Cellectar Biosciences is developing phospholipid drug conjugates (PDCs) designed to provide cancer targeted delivery of diverse oncologic payloads to a broad range of cancers and cancer stem cells. Cellectar's PDC platform is based on the company's proprietary phospholipid ether analogs. These novel small-molecules have demonstrated highly selective uptake and retention in a broad range of cancers. Cellectar's PDC pipeline includes product candidates for cancer therapy and cancer diagnostic imaging. The company's lead therapeutic PDC, CLR 131, utilizes iodine-131, a cytotoxic radioisotope, as its payload. CLR 131 is currently being evaluated under an orphan drug designated Phase 1 study in patients with relapsed or refractory multiple myeloma. The company is also developing PDCs for targeted delivery of chemotherapeutics such as paclitaxel (CLR 1603-PTX), a preclinical stage product candidate, and plans to expand its PDC chemotherapeutic pipeline through both in-house and collaborative R&D efforts. For additional information please visit www.cellectarbiosciences.com.
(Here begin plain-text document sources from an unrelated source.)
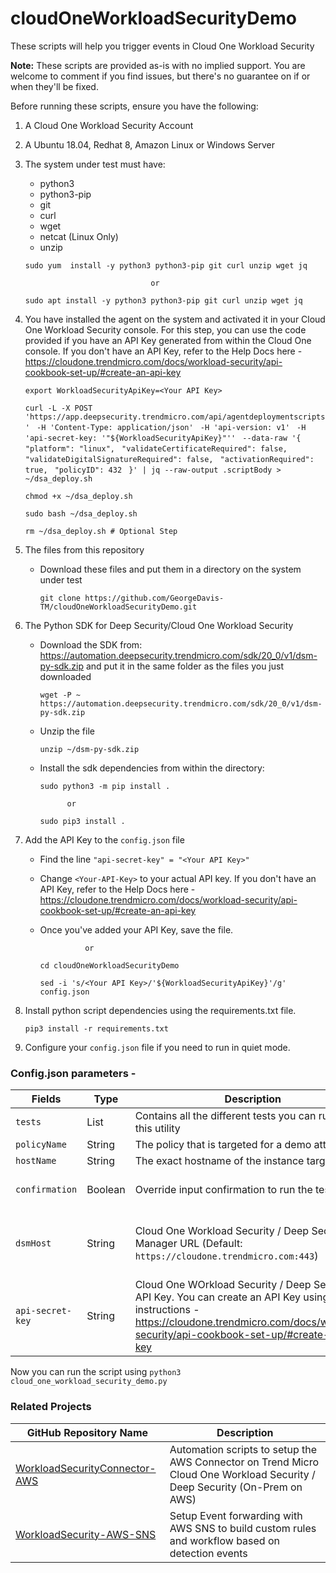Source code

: # cloudOneWorkloadSecurityDemo

These scripts will help you trigger events in Cloud One Workload Security

**Note:** These scripts are provided as-is with no implied support.  You are welcome to comment if you find issues, but there's no guarantee on if or when they'll be fixed.

Before running these scripts, ensure you have the following:
1)	A Cloud One Workload Security Account

2)	A Ubuntu 18.04, Redhat 8, Amazon Linux or Windows Server

3)	The system under test must have:
    * python3
    * python3-pip
    * git
    * curl
    * wget
    * netcat (Linux Only)
    * unzip

    `sudo yum  install -y python3 python3-pip git curl unzip wget jq`

                                    or

    `sudo apt install -y python3 python3-pip git curl unzip wget jq`

4)	You have installed the agent on the system and activated it in your Cloud One Workload Security console. For this step, you can use the code provided if you have an API Key generated from within the Cloud One console. If you don't have an API Key, refer to the Help Docs here - https://cloudone.trendmicro.com/docs/workload-security/api-cookbook-set-up/#create-an-api-key

    `export WorkloadSecurityApiKey=<Your API Key>`

    `curl -L -X POST 'https://app.deepsecurity.trendmicro.com/api/agentdeploymentscripts' `
    `-H 'Content-Type: application/json' `
    `-H 'api-version: v1' `
    `-H 'api-secret-key: '"${WorkloadSecurityApiKey}"'' `
    `--data-raw '{ `
    `"platform": "linux", `
    `"validateCertificateRequired": false, `
    `"validateDigitalSignatureRequired": false, `
    `"activationRequired": true, `
    `"policyID": 432 `
    `}' | jq --raw-output .scriptBody > ~/dsa_deploy.sh`

    `chmod +x ~/dsa_deploy.sh`

    `sudo bash ~/dsa_deploy.sh`

    `rm ~/dsa_deploy.sh # Optional Step`

5)	The files from this repository
    * Download these files and put them in a directory on the system under test

        `git clone https://github.com/GeorgeDavis-TM/cloudOneWorkloadSecurityDemo.git`

6)	The Python SDK for Deep Security/Cloud One Workload Security
    * Download the SDK from: https://automation.deepsecurity.trendmicro.com/sdk/20_0/v1/dsm-py-sdk.zip and put it in the same folder as the files you just downloaded

        `wget -P ~ https://automation.deepsecurity.trendmicro.com/sdk/20_0/v1/dsm-py-sdk.zip`

    * Unzip the file

        `unzip ~/dsm-py-sdk.zip`

    * Install the sdk dependencies from within the directory: 
        
        `sudo python3 -m pip install .`

                or

        `sudo pip3 install .`
    
7)	Add the API Key to the `config.json` file

    * Find the line `"api-secret-key" = "<Your API Key>"`

    * Change `<Your-API-Key>` to your actual API key. If you don't have an API Key, refer to the Help Docs here - https://cloudone.trendmicro.com/docs/workload-security/api-cookbook-set-up/#create-an-api-key

    * Once you've added your API Key, save the file.

                    or

        `cd cloudOneWorkloadSecurityDemo`
        
        `sed -i 's/<Your API Key>/'${WorkloadSecurityApiKey}'/g' config.json`

8) Install python script dependencies using the requirements.txt file.

    `pip3 install -r requirements.txt`

9) Configure your `config.json` file if you need to run in quiet mode.

### Config.json parameters -

| Fields | Type | Description | Required? |
|--------| ---- | ----------- | --------- |
|`tests` | List | Contains all the different tests you can run from this utility | Yes |
| `policyName` | String | The policy that is targeted for a demo attack | Yes |
| `hostName` | String | The exact hostname of the instance targeted | Yes |
| `confirmation` | Boolean | Override input confirmation to run the tests | Yes (for Quiet mode) |
| `dsmHost` | String | Cloud One Workload Security / Deep Security Manager URL (Default: `https://cloudone.trendmicro.com:443`) | Optional. Used only for non-SaaS DSM tests |
| `api-secret-key` | String | Cloud One WOrkload Security / Deep Security API Key. You can create an API Key using these instructions - https://cloudone.trendmicro.com/docs/workload-security/api-cookbook-set-up/#create-an-api-key | Yes |


Now you can run the script using `python3 cloud_one_workload_security_demo.py`


### Related Projects

| GitHub Repository Name  | Description |
| ------------- | ------------- |
| [WorkloadSecurityConnector-AWS](https://github.com/GeorgeDavis-TM/WorkloadSecurityConnector-AWS) | Automation scripts to setup the AWS Connector on Trend Micro Cloud One Workload Security / Deep Security (On-Prem on AWS) |
| [WorkloadSecurity-AWS-SNS](https://github.com/GeorgeDavis-TM/WorkloadSecurity-AWS-SNS) | Setup Event forwarding with AWS SNS to build custom rules and workflow based on detection events |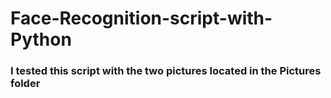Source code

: # Face-Recognition-script-with-Python
### I tested this script with the two pictures located in the Pictures folder
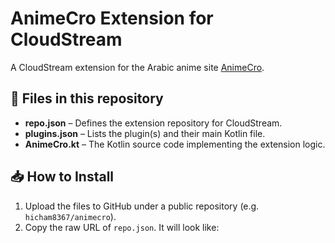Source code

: # AnimeCro Extension for CloudStream

A CloudStream extension for the Arabic anime site [AnimeCro](https://web.animerco.org).

## 🚀 Files in this repository

- **repo.json** – Defines the extension repository for CloudStream.  
- **plugins.json** – Lists the plugin(s) and their main Kotlin file.  
- **AnimeCro.kt** – The Kotlin source code implementing the extension logic.

## 📥 How to Install

1. Upload the files to GitHub under a public repository (e.g. `hicham8367/animecro`).
2. Copy the raw URL of `repo.json`. It will look like:
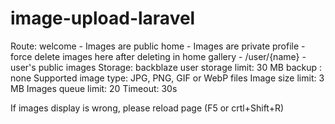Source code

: # image-upload-laravel

Route:
  welcome - Images are public
  home - Images are private
  profile - force delete images here after deleting in home
  gallery - 
  /user/{name} - user's public images
Storage:
  backblaze
  user storage limit: 30 MB
  backup : none
Supported image type: JPG, PNG, GIF or WebP files
Image size limit: 3 MB
Images queue limit: 20
Timeout: 30s

If images display is wrong, please reload page (F5 or crtl+Shift+R)
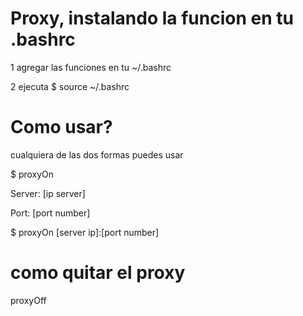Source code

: # Proxy, instalando la funcion en tu .bashrc
1 agregar las funciones en tu ~/.bashrc

2 ejecuta $ source ~/.bashrc

# Como usar?
cualquiera de las dos formas puedes usar

$ proxyOn

Server: [ip server] 

Port: [port number]

$ proxyOn [server ip]:[port number]

# como quitar el proxy
proxyOff
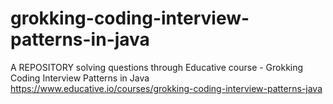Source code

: # grokking-coding-interview-patterns-in-java


A REPOSITORY solving questions through Educative course - Grokking Coding Interview Patterns in Java
https://www.educative.io/courses/grokking-coding-interview-patterns-java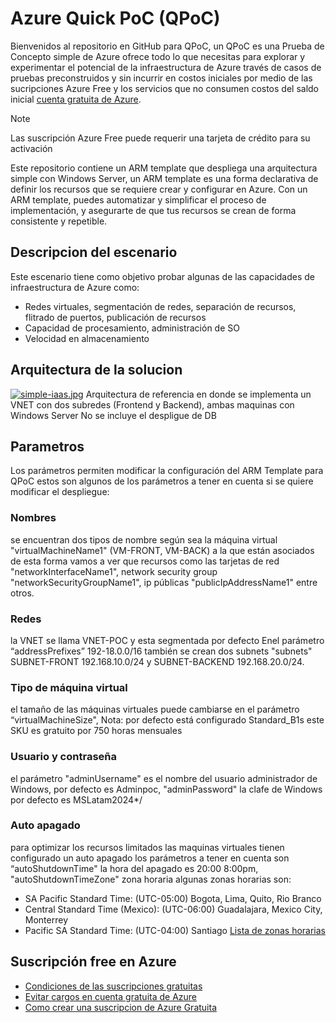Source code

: # Azure Quick PoC (QPoC)

Bienvenidos al repositorio en GitHub para QPoC, un QPoC es una Prueba de Concepto simple de Azure ofrece todo lo que necesitas para explorar y experimentar el potencial de la infraestructura de Azure  través de casos de pruebas preconstruidos y sin incurrir en costos iniciales por medio de las sucripciones Azure Free y los servicios que no consumen costos del saldo inicial [cuenta gratuita de Azure](https://azure.microsoft.com/es-es/free/search/?ef_id=_k_d8823ae07f14192268345f37dc19bc1b_k_&OCID=AIDcmm3804ythc_SEM__k_d8823ae07f14192268345f37dc19bc1b_k_&msclkid=d8823ae07f14192268345f37dc19bc1b).

> [!NOTE]
>Las suscripción Azure Free puede requerir una tarjeta de crédito para su activación

Este repositorio contiene un ARM template que despliega una arquitectura simple con Windows Server, un ARM template es una forma declarativa de definir los recursos que se requiere crear y configurar en Azure. Con un ARM template, puedes automatizar y simplificar el proceso de implementación, y asegurarte de que tus recursos se crean de forma consistente y repetible.

## Descripcion del escenario 
Este escenario tiene como objetivo probar algunas de las capacidades de infraestructura de Azure como:
- Redes virtuales, segmentación de redes, separación de recursos, flitrado de puertos, publicación de recursos
- Capacidad de procesamiento, administración de SO
- Velocidad en almacenamiento

## Arquitectura de la solucion

[![simple-iaas.jpg](https://i.postimg.cc/P58vKMNP/simple-iaas.jpg)](https://postimg.cc/HrdLkXwg)
Arquitectura de referencia en donde se implementa  un VNET con dos subredes (Frontend y Backend), ambas maquinas con Windows Server 
No se incluye el despligue de DB

## Parametros
Los parámetros permiten modificar la configuración del ARM Template para QPoC estos son algunos de los parámetros a tener en cuenta si se quiere modificar el despliegue:
###	Nombres 
se encuentran dos tipos de nombre según sea la máquina virtual "virtualMachineName1" (VM-FRONT, VM-BACK) a la que están asociados de esta forma vamos a ver que recursos como las tarjetas de red "networkInterfaceName1", network security group "networkSecurityGroupName1", ip públicas  "publicIpAddressName1" entre otros.
###	Redes
la VNET se llama VNET-POC y esta segmentada por defecto Enel parámetro “addressPrefixes” 192-18.0.0/16 también se crean dos subnets "subnets" SUBNET-FRONT 192.168.10.0/24 y SUBNET-BACKEND 192.168.20.0/24.
###	Tipo de máquina virtual 
el tamaño de las máquinas virtuales puede cambiarse en el parámetro “virtualMachineSize", 
Nota: por defecto está configurado Standard_B1s este SKU es gratuito por 750 horas mensuales
### Usuario y contraseña
el parámetro "adminUsername" es el nombre del usuario administrador de Windows, por defecto es Adminpoc, "adminPassword" la clafe de Windows por defecto es MSLatam2024*/
###	Auto apagado 
para optimizar los recursos limitados las maquinas virtuales tienen configurado un auto apagado los parámetros a tener en cuenta son “autoShutdownTime" la hora del apagado es 20:00 8:00pm, "autoShutdownTimeZone" zona horaria algunas zonas horarias son:
  - SA Pacific Standard Time: 	(UTC-05:00) Bogota, Lima, Quito, Rio Branco
  -	Central Standard Time (Mexico): (UTC-06:00) Guadalajara, Mexico City, Monterrey
  -	Pacific SA Standard Time: (UTC-04:00) Santiago
[Lista de zonas horarias](https://learn.microsoft.com/en-us/azure/azure-sql/managed-instance/timezones-overview?view=azuresql#list-of-supported-time-zones )

## Suscripción free en Azure 
- [Condiciones de las suscripciones gratuitas](https://azure.microsoft.com/es-es/free/free-account-faq/)
- [Evitar cargos en cuenta gratuita de Azure](https://learn.microsoft.com/es-es/azure/cost-management-billing/manage/avoid-charges-free-account)
- [Como crear una suscripcion de Azure Gratuita](https://www.youtube.com/watch?v=iYVZapTEO0Q)
 
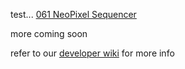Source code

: test...
[061 NeoPixel Sequencer](docs.8bitmixtape.cc/hexs/_061_8NeoPixelSequencer_dusjagrMod2.hex)

more coming soon

refer to our [developer wiki](http://wiki.8bitmixtape.cc/#/) for more info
This news release contains forward-looking statements. You can identify these statements by our use of words such as "may," "expect," "believe," "anticipate," "intend," "could," "estimate," "continue," "plans," or their negatives or cognates. These statements are only estimates and predictions and are subject to known and unknown risks and uncertainties that may cause actual future experience and results to differ materially from the statements made. These statements are based on our current beliefs and expectations as to such future outcomes. Drug discovery and development involve a high degree of risk. Factors that might cause such a material difference include, among others, uncertainties related to the ability to raise additional capital, uncertainties related to the ability to attract and retain partners for our technologies, the identification of lead compounds, the successful preclinical development thereof, the completion of clinical trials, the FDA review process and other government regulation, our pharmaceutical collaborators' ability to successfully develop and commercialize drug candidates, competition from other pharmaceutical companies, product pricing and third-party reimbursement. A complete description of risks and uncertainties related to our business is contained in our periodic reports filed with the Securities and Exchange Commission including our Form 10-K/A for the year ended December 31, 2014. These forward-looking statements are made only as of the date hereof, and we disclaim any obligation to update any such forward-looking statements.